Raw data: Begin

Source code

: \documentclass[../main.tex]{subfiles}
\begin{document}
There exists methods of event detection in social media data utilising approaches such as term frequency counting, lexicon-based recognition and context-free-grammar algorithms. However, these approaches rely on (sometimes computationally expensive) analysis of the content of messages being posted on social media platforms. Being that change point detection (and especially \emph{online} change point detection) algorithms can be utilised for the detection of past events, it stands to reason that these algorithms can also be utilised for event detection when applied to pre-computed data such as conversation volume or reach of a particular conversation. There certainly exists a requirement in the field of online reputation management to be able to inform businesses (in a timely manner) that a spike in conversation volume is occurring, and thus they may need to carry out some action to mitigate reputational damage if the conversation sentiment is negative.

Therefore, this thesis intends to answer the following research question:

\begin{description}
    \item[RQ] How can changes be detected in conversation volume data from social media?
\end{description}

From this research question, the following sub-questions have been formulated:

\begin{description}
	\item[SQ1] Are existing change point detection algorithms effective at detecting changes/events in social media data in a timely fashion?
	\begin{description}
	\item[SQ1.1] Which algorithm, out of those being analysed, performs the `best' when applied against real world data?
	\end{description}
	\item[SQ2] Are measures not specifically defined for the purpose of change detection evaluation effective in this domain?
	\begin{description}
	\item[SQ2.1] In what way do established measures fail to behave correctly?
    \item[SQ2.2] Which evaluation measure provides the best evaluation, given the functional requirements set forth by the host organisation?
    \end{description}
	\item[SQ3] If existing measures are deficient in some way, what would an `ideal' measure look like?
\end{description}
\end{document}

Raw data: End
Raw data: Begin

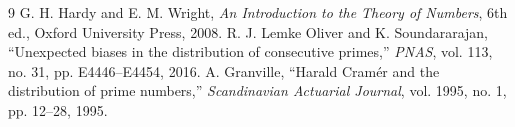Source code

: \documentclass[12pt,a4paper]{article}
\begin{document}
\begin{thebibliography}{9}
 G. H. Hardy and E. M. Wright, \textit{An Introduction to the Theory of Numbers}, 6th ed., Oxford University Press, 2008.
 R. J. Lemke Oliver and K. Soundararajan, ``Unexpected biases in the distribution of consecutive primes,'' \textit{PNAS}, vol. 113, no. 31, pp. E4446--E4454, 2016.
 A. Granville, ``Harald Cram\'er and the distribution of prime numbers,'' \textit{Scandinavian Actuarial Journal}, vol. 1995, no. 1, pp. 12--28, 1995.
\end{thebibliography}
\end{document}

Raw data: End
Raw data: Begin

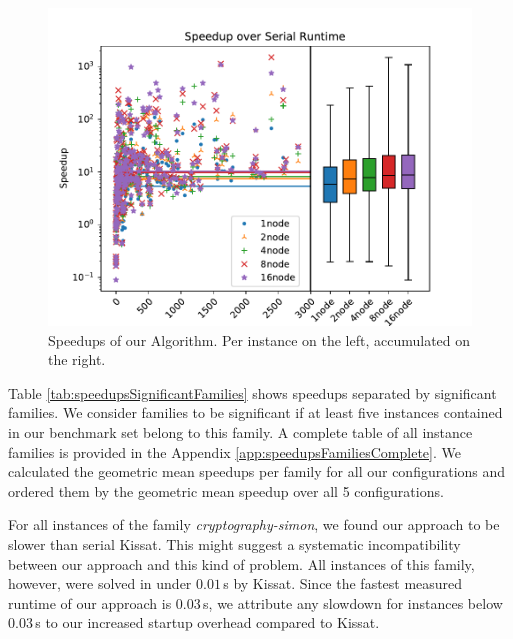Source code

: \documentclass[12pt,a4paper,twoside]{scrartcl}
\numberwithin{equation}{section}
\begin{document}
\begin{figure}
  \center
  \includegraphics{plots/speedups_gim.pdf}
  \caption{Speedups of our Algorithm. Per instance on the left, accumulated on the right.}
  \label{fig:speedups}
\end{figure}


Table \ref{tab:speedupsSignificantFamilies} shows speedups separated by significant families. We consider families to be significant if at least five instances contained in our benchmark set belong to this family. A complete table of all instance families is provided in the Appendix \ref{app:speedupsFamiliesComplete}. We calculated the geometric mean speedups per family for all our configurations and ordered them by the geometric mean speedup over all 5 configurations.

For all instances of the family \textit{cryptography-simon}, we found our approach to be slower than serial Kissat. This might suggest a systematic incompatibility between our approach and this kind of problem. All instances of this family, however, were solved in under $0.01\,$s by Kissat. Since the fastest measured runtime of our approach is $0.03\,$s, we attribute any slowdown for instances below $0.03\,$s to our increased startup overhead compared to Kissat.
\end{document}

Raw data: End

### [How to complete this task]
Working through the records above, copy each line in which "what" is found.

### [Task result]
	\item[SQ2.1] In what way do established measures fail to behave correctly?
	\item[SQ3] If existing measures are deficient in some way, what would an `ideal' measure look like?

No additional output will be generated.